ドローン測量が義務化されることによるメリット
ICT建機やドローンの利用が義務付けされることによって、建設業界に様々なメリットがもたらされることを期待できます。
ドローン測量の導入によって得られる大きなメリットのひとつは作業時間の大幅な短縮ができるということです。
「i-Construction」の工事事例集を見てみると、石川県で行われた道路測量業務においてドローンによる写真測量を行ったところ、「作業日数が通常のTSでの測量と比べて外業が2日から0.5日、内業が2日から0.5日になるなど、短縮できた」と報告されています。
大幅な時間短縮に加えて、作業人員の削減も可能になります。
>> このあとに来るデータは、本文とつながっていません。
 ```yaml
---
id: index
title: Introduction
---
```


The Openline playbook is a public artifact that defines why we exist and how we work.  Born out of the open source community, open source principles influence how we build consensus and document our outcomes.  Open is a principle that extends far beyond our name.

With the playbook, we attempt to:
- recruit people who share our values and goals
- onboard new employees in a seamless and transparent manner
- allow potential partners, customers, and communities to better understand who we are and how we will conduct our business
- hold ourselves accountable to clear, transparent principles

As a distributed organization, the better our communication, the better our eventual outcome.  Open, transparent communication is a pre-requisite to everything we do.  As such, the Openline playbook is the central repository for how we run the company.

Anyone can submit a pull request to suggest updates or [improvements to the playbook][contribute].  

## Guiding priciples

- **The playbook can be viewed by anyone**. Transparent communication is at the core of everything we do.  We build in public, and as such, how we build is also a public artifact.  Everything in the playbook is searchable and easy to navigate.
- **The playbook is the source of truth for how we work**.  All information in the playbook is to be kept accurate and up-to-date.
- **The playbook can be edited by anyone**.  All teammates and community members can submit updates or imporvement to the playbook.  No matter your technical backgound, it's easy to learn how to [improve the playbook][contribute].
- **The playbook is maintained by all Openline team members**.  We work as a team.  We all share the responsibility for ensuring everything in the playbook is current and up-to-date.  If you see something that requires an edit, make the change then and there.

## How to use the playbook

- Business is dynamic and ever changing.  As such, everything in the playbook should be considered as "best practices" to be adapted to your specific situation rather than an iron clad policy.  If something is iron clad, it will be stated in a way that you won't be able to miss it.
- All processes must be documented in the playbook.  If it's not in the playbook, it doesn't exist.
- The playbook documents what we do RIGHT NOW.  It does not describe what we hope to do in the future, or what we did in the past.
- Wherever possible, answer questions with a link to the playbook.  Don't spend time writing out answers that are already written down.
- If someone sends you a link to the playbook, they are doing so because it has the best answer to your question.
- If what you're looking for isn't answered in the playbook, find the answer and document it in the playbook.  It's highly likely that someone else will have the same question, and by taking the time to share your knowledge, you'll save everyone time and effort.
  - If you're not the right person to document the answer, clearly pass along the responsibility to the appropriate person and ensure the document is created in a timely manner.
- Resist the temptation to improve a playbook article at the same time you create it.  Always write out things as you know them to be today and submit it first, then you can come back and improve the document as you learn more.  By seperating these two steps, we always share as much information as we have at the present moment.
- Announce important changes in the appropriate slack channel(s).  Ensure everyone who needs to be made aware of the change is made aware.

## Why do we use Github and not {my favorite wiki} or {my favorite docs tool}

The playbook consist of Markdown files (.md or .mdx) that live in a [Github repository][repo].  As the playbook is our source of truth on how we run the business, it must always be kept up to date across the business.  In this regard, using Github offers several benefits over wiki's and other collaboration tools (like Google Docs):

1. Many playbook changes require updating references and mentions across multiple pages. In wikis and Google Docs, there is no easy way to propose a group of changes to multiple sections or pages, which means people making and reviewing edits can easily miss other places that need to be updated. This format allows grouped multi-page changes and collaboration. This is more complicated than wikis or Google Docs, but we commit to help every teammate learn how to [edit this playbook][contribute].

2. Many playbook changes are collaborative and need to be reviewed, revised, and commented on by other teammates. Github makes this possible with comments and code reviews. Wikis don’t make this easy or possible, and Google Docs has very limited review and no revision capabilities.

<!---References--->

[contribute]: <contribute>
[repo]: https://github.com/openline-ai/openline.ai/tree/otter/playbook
上記のドローンによる写真測量では「通常のTS等で外業4人、内業2人かかる作業を外業3人、内業0.5人でできるなど少人数で対応可能であった」としています。
作業日数や人員を削減できればそれだけコストダウンを行うこともできますから、ドローン測量には大きなメリットがあることが分かります。
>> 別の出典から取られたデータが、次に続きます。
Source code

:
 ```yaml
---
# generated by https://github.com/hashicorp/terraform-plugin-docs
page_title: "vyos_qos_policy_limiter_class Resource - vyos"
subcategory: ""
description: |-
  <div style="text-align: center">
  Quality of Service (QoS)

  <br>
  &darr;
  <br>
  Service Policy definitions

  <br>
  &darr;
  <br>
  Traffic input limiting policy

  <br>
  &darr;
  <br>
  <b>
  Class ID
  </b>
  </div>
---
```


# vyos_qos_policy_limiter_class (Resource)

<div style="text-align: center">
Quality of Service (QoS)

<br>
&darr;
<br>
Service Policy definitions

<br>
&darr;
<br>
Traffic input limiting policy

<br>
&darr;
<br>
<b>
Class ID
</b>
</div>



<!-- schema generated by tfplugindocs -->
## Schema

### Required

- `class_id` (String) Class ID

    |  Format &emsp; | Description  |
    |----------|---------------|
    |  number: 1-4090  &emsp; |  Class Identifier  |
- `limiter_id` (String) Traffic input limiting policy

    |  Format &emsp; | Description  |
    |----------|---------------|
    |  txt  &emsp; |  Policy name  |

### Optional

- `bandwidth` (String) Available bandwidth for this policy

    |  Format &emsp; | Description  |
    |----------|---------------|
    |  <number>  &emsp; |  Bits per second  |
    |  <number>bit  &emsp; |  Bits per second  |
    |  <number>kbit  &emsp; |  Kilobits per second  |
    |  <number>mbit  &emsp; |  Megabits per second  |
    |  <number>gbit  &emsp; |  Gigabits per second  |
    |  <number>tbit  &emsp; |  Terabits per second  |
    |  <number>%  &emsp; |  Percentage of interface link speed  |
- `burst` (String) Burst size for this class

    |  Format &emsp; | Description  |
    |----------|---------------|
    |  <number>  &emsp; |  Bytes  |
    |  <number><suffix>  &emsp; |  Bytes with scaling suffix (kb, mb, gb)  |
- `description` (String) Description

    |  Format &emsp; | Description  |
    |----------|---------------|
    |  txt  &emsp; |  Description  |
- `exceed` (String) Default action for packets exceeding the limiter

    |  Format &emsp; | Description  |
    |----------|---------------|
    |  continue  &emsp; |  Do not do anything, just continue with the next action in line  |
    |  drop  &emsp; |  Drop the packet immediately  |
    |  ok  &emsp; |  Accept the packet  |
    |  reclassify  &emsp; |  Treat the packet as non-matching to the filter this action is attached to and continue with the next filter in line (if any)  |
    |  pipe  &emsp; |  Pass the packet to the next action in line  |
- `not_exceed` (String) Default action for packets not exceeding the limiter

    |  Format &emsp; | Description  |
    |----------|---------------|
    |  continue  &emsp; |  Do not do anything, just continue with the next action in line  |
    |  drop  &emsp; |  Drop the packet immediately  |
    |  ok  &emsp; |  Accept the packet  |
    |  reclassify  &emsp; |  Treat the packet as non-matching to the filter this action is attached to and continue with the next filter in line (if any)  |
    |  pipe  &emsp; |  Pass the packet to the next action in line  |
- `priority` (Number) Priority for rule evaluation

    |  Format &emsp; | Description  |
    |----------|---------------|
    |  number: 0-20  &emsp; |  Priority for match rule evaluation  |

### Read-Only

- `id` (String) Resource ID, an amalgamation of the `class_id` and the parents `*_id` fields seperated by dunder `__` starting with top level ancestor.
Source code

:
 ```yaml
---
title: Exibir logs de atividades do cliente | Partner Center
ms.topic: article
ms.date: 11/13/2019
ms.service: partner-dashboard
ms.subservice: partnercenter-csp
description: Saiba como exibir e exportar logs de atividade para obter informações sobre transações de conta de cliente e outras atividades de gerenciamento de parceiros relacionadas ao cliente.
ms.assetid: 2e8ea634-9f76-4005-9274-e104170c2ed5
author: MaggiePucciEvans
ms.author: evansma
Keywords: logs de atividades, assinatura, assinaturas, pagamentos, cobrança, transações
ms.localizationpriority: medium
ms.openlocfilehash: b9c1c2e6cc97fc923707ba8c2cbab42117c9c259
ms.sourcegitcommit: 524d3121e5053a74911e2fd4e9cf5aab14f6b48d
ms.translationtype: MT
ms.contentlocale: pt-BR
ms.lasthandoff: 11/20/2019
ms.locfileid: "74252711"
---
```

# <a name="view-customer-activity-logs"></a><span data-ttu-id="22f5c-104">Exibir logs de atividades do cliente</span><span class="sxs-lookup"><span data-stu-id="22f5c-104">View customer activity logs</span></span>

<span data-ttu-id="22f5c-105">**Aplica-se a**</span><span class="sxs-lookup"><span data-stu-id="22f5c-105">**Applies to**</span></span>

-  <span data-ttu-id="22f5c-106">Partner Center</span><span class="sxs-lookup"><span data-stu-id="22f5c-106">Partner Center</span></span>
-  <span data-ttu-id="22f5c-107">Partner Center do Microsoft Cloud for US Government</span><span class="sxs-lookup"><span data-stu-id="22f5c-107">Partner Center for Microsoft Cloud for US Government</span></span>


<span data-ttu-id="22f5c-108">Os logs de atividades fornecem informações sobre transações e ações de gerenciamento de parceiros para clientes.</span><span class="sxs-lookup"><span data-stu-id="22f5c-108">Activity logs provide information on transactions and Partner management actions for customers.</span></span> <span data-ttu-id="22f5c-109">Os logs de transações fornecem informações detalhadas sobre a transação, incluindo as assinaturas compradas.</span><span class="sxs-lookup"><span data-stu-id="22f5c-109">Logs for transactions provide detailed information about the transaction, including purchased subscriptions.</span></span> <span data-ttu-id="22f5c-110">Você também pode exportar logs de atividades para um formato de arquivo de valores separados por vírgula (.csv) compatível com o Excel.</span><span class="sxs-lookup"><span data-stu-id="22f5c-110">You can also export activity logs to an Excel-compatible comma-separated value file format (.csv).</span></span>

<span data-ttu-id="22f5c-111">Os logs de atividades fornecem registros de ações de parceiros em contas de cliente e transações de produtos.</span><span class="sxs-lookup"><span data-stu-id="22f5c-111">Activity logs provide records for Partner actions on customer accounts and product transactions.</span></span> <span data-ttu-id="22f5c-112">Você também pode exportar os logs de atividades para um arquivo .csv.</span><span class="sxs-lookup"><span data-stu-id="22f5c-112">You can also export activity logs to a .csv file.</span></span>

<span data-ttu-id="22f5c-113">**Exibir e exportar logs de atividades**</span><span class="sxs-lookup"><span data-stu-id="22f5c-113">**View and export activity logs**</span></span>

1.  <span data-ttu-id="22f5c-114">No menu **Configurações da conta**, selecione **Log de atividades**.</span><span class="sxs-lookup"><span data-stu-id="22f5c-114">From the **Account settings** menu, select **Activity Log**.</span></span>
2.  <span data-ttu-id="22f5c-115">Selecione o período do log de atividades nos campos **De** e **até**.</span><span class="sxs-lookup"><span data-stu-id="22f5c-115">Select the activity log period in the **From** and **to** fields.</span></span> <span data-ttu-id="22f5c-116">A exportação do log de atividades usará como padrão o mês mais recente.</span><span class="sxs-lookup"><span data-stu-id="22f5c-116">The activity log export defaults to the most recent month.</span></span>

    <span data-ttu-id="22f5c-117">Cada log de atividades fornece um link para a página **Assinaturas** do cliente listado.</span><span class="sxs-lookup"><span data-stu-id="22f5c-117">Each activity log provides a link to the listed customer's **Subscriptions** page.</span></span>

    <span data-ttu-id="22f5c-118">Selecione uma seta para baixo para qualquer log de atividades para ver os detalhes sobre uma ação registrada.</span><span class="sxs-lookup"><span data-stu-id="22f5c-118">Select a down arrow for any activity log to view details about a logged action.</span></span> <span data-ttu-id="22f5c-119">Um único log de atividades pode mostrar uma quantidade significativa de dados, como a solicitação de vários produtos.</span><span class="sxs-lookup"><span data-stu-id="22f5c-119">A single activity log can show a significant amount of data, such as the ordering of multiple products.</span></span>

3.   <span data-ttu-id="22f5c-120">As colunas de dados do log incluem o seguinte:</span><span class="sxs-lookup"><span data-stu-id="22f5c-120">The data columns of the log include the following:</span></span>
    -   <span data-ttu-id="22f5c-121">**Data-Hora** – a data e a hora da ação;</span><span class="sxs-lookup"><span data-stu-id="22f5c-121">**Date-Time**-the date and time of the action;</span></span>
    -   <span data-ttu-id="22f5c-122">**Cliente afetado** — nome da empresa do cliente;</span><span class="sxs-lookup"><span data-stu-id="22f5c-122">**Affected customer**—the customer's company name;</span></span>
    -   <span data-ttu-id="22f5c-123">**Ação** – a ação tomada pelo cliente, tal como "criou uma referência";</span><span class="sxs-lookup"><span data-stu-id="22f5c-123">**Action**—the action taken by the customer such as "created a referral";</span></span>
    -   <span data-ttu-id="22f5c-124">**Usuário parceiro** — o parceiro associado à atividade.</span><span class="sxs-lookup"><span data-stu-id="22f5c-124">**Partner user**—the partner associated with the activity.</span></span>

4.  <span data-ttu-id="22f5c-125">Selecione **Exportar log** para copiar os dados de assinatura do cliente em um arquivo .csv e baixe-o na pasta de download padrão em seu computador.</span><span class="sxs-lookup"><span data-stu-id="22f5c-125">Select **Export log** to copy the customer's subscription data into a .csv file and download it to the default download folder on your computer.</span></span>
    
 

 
さらに「経験の浅い技術者でも約3日間の講習で対応可能」だったという報告があり、その他の事例での「若い技術者や女性技術者でも対応可能となった」との報告も合わせると、建設業界における慢性的な人材不足という課題に対する答えが見えてきます。
ドローン測量の導入は事前準備や作業時間の軽減、少人化、コストダウンはもちろん、危険な場所への立ち入りも減るなど様々なメリットをもたらし、建設業界に大きな変化を与えることが分かります。
バッテリー容量の関係で飛行時間が短いことや、天候に左右されやすいなど課題もありますが、今後さらにドローンのスペックが高くなり、測量業務を含めた様々な業務で活躍することが期待できます。